HuffPo talks to Michael Moore, who says Capitalism: A Love Story might be his last documentary, ever.
“I’ve done this for 20 years. I started out by warning people about General Motors, and my whole career has been trying to say the emperor has no clothes here, and we better do something about it,” Moore said. “I’ve been having to sort of knock my head against the wall here for 20 years saying these things.
“Two years ago, I tried to get the health-care debate going, and it did eventually, and now where are we? We may not even have it. What am I supposed to do at a certain point?”
The article names Moore’s sole foray into narrative filmmaking, “Canadian Bacon” a comedy from 1995 starring John Candy and Alan Alda. No matter your personal opinion of Moore, it’s easy to understand where he’s coming from when he says he’s exhausted trying to flog the mule all by himself.
“I think people will be maybe somewhat disappointed because there’s so many things we need to deal with right now, and they wish I would make a film about it. But I want other people to make those films,” Moore said.
“I am tired of feeling like I’m doing this alone. All through the eight years of Bush, you Google `Bush’ and `nemesis’ and I’m the first name up. And there aren’t a whole lot of other names,” Moore said. “It doesn’t work with Michael Moore and Sean Penn and Ted Kennedy and a few others. The people have got to get involved in their democracy.”

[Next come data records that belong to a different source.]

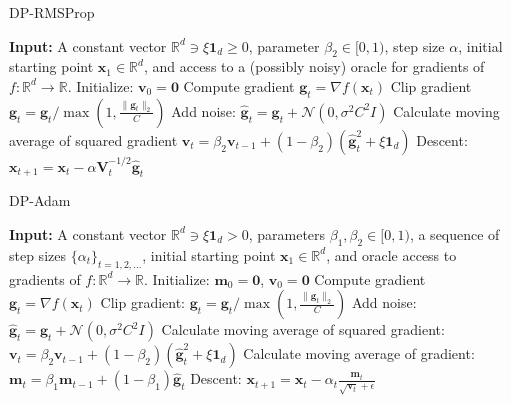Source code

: \begin{algorithm}[H]
    \caption{DP-RMSProp}
    \label{alg:rmsprop}
    \begin{algorithmic}[1]
        \State \textbf{Input:} A constant vector $\mathbb{R}^d \ni \xi \mathbf{1}_d \geq 0$, parameter $\beta_2 \in [0, 1)$, step size $\alpha$, initial starting point $\mathbf{x}_1 \in \mathbb{R}^d$, and access to a (possibly noisy) oracle for gradients of $f : \mathbb{R}^d \rightarrow \mathbb{R}$.
        \State Initialize: $\mathbf{v}_0 = \mathbf{0}$
            \State Compute gradient $\mathbf{g}_t = \nabla f(\mathbf{x}_t)$
            \State Clip gradient $\mathbf{g}_t = \mathbf{g}_t / \max(1, \frac{\lVert \mathbf{g}_t \rVert_2}{C})$
            \State Add noise: $\hat{\mathbf{g}}_t = \mathbf{g}_t + \mathcal{N}(0, \sigma^2 C^2 I)$
            \State Calculate moving average of squared gradient $\mathbf{v}_t = \beta_2 \mathbf{v}_{t-1} + (1 - \beta_2)(\hat{\mathbf{g}}_t^2 + \xi \mathbf{1}_d)$
            \State Descent: $\mathbf{x}_{t+1} = \mathbf{x}_t - \alpha \mathbf{V}_t^{-1/2} \hat{\mathbf{g}}_t$
        \EndFor
    \end{algorithmic}
\end{algorithm}

\begin{algorithm}[H]
    \caption{DP-Adam}
    \label{alg:adam}
    \begin{algorithmic}[1]
        \State \textbf{Input:} A constant vector $\mathbb{R}^d \ni \xi \mathbf{1}_d > 0$, parameters $\beta_1, \beta_2 \in [0, 1)$, a sequence of step sizes $\{\alpha_t\}_{t=1,2,\dots}$, initial starting point $\mathbf{x}_1 \in \mathbb{R}^d$, and oracle access to gradients of $f : \mathbb{R}^d \rightarrow \mathbb{R}$.
        \State Initialize: $\mathbf{m}_0 = \mathbf{0}$, $\mathbf{v}_0 = \mathbf{0}$
            \State Compute gradient $\mathbf{g}_t = \nabla f(\mathbf{x}_t)$
            \State Clip gradient: $\mathbf{g}_t = \mathbf{g}_t / \max(1, \frac{\lVert \mathbf{g}_t \rVert_2}{C})$
            \State Add noise: $\hat{\mathbf{g}}_t = \mathbf{g}_t + \mathcal{N}(0, \sigma^2 C^2 I)$
            \State Calculate moving average of squared gradient: $\mathbf{v}_t = \beta_2 \mathbf{v}_{t-1} + (1 - \beta_2)(\hat{\mathbf{g}}_t^2 + \xi \mathbf{1}_d)$
            \State Calculate moving average of gradient: $\mathbf{m}_t = \beta_1 \mathbf{m}_{t-1} + (1 - \beta_1) \hat{\mathbf{g}}_t$
            \State Descent: $\mathbf{x}_{t+1} = \mathbf{x}_t - \alpha_t \frac{\mathbf{m}_t}{\sqrt{\mathbf{v}_t} + \epsilon}$
        \EndFor
    \end{algorithmic}
\end{algorithm}


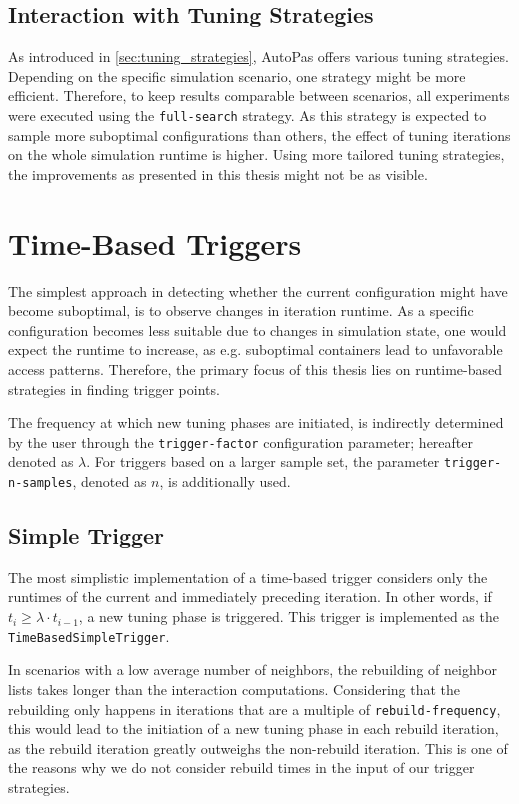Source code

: \subsection{Interaction with Tuning Strategies}
As introduced in \autoref{sec:tuning_strategies}, AutoPas offers various tuning strategies. Depending on the specific simulation scenario, one strategy might be more efficient. Therefore, to keep results comparable between scenarios, all experiments were executed using the \texttt{full-search} strategy. As this strategy is expected to sample more suboptimal configurations than others, the effect of tuning iterations on the whole simulation runtime is higher. Using more tailored tuning strategies, the improvements as presented in this thesis might not be as visible.


\section{Time-Based Triggers}
\label{sec:time_base_triggers}
The simplest approach in detecting whether the current configuration might have become suboptimal, is to observe changes in iteration runtime. As a specific configuration becomes less suitable due to changes in simulation state, one would expect the runtime to increase, as e.g. suboptimal containers lead to unfavorable access patterns. Therefore, the primary focus of this thesis lies on runtime-based strategies in finding trigger points.

The frequency at which new tuning phases are initiated, is indirectly determined by the user through the \texttt{trigger-factor} configuration parameter; hereafter denoted as $\lambda$. For triggers based on a larger sample set, the parameter \texttt{trigger-n-samples}, denoted as $n$, is additionally used.

\subsection{Simple Trigger}
\label{subsec:simple_trigger}
The most simplistic implementation of a time-based trigger considers only the runtimes of the current and immediately preceding iteration. In other words, if $t_i \ge \lambda\cdot t_{i-1}$, a new tuning phase is triggered. This trigger is implemented as the \texttt{TimeBasedSimpleTrigger}.

In scenarios with a low average number of neighbors, the rebuilding of neighbor lists takes longer than the interaction computations. Considering that the rebuilding only happens in iterations that are a multiple of \texttt{rebuild-frequency}, this would lead to the initiation of a new tuning phase in each rebuild iteration, as the rebuild iteration greatly outweighs the non-rebuild iteration. This is one of the reasons why we do not consider rebuild times in the input of our trigger strategies.


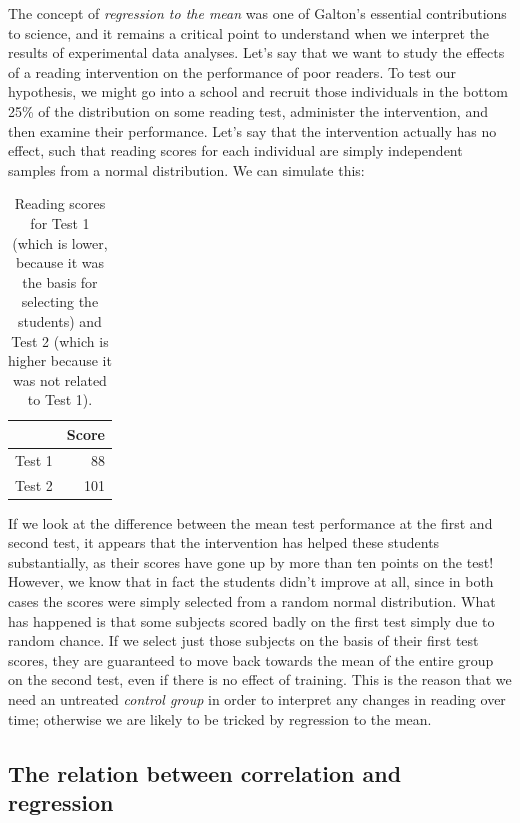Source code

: \documentclass[12pt,]{book}
\theoremstyle{definition}
\theoremstyle{definition}
\theoremstyle{definition}
\theoremstyle{remark}
\begin{document}
The concept of \emph{regression to the mean} was one of Galton's essential contributions to science, and it remains a critical point to understand when we interpret the results of experimental data analyses. Let's say that we want to study the effects of a reading intervention on the performance of poor readers. To test our hypothesis, we might go into a school and recruit those individuals in the bottom 25\% of the distribution on some reading test, administer the intervention, and then examine their performance. Let's say that the intervention actually has no effect, such that reading scores for each individual are simply independent samples from a normal distribution. We can simulate this:

\begin{table}

\caption{\label{tab:unnamed-chunk-101}Reading scores for Test 1 (which is lower, because it was the basis for selecting the students) and Test 2 (which is higher because it was not related to Test 1).}
\centering
\begin{tabular}[t]{l|r}
\hline
  & Score\\
\hline
Test 1 & 88\\
\hline
Test 2 & 101\\
\hline
\end{tabular}
\end{table}

If we look at the difference between the mean test performance at the first and second test, it appears that the intervention has helped these students substantially, as their scores have gone up by more than ten points on the test! However, we know that in fact the students didn't improve at all, since in both cases the scores were simply selected from a random normal distribution. What has happened is that some subjects scored badly on the first test simply due to random chance. If we select just those subjects on the basis of their first test scores, they are guaranteed to move back towards the mean of the entire group on the second test, even if there is no effect of training. This is the reason that we need an untreated \emph{control group} in order to interpret any changes in reading over time; otherwise we are likely to be tricked by regression to the mean.

\hypertarget{the-relation-between-correlation-and-regression}{%
\subsection{The relation between correlation and regression}\label{the-relation-between-correlation-and-regression}}
\end{document}

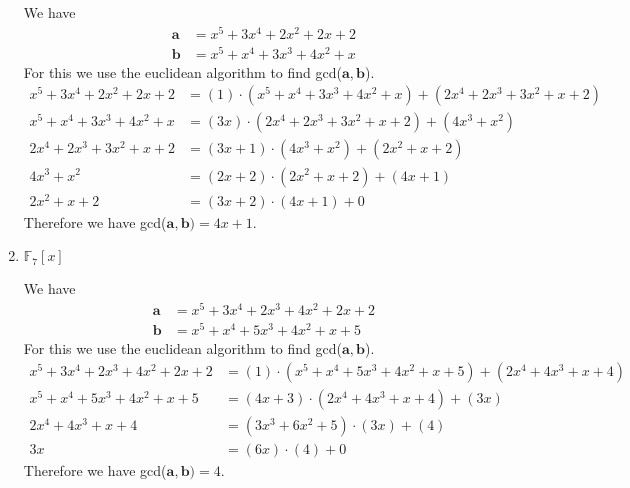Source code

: \documentclass[a4paper, 11pt]{article}
\begin{document}
\begin{enumerate}[label=(\alph*)]
        We have
        \begin{align*}
            \bm{a} &= x^5 + 3x^4 + 2x^2 + 2x + 2\\
            \bm{b} &= x^5 + x^4 + 3x^3 + 4x^2 + x 
        \end{align*}
        For this we use the euclidean algorithm to find gcd($\bm{a},\bm{b}$).
        \begin{align*}
            x^5 + 3x^4 + 2x^2 + 2x + 2 &= (1)\cdot(x^5 + x^4 + 3x^3 + 4x^2 + x) + (2x^4 + 2x^3 + 3x^2 + x + 2)\\
            x^5 + x^4 + 3x^3 + 4x^2 + x &= (3x)\cdot(2x^4 + 2x^3 + 3x^2 + x + 2) + (4x^3 + x^2)\\
            2x^4 + 2x^3 + 3x^2 + x + 2 &= (3x+1)\cdot(4x^3 + x^2) + (2x^2 + x + 2)\\
            4x^3 + x^2 &= (2x + 2)\cdot(2x^2 + x + 2) + (4x + 1)\\
            2x^2 + x + 2 &= (3x+2)\cdot(4x + 1) + 0
        \end{align*}
        Therefore we have gcd($\bm{a},\bm{b}) = 4x + 1$.
        
        \item $\mathbb{F}_7[x]$
        
        We have
        \begin{align*}
            \bm{a} &= x^5 + 3x^4 + 2x^3 + 4x^2 + 2x + 2\\
            \bm{b} &= x^5 + x^4 + 5x^3 + 4x^2 + x + 5
        \end{align*}
        For this we use the euclidean algorithm to find gcd($\bm{a},\bm{b}$).
        \begin{align*}
            x^5 + 3x^4 + 2x^3 + 4x^2 + 2x + 2 &= (1)\cdot(x^5 + x^4 + 5x^3 + 4x^2 + x + 5) + (2x^4 + 4x^3 + x + 4)\\
            x^5 + x^4 + 5x^3 + 4x^2 + x + 5 &= (4x + 3)\cdot(2x^4 + 4 x^3 + x + 4) + (3x)\\
            2x^4 + 4 x^3 + x + 4 &= (3x^3 + 6x^2 + 5)\cdot(3x) + (4)\\
            3x &= (6x)\cdot(4) + 0
        \end{align*}
        Therefore we have gcd($\bm{a},\bm{b}) = 4$.
    \end{enumerate}
    
\end{document}
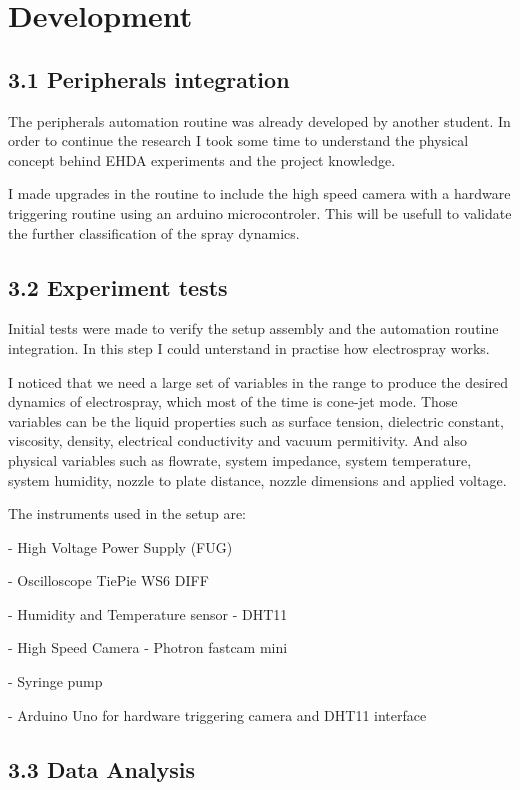 \section{Development}

\subsection*{3.1 Peripherals integration}

The peripherals automation routine was already developed by another student. 
In order to continue the research I took some time to understand the physical concept 
behind EHDA experiments and the project knowledge.

I made upgrades in the routine to include the high speed camera with a hardware triggering routine using an
arduino microcontroler. This will be usefull to validate the further classification of the spray dynamics.


\subsection*{3.2 Experiment tests}

Initial tests were made to verify the setup assembly and the automation routine integration. 
In this step I could unterstand in practise how electrospray works.

I noticed that we need a large set of variables in the range to produce the desired dynamics of electrospray, which most of the time is cone-jet mode.
Those variables can be the liquid properties such as surface tension, dielectric constant, viscosity, density, electrical conductivity and vacuum permitivity.
And also physical variables such as flowrate, system impedance, system temperature, system humidity, nozzle to plate distance, nozzle dimensions and applied voltage.

The instruments used in the setup are:

  - High Voltage Power Supply (FUG)

  - Oscilloscope TiePie WS6 DIFF

  - Humidity and Temperature sensor - DHT11

  - High Speed Camera - Photron fastcam mini

  - Syringe pump

  - Arduino Uno for hardware triggering camera and DHT11 interface


\subsection*{3.3 Data Analysis}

As much as I hate to hear about this crisis of confidence from our Muckraker-in-Chief, I can’t blame him for feeling discouraged. The article says Capitalism: A Love Story is a call to arms, but too many fans of Michael Moore — myself included — often feel like we’ve fought the good fight simply by buying a ticket to his movies. The success of his films isn’t enough for Michael Moore, and we shouldn’t be so easily satisfied either. The movies are brilliant spark plugs, but those of us who believe in what Moore is trying to do need to grab hold of the stick and put the engine in gear.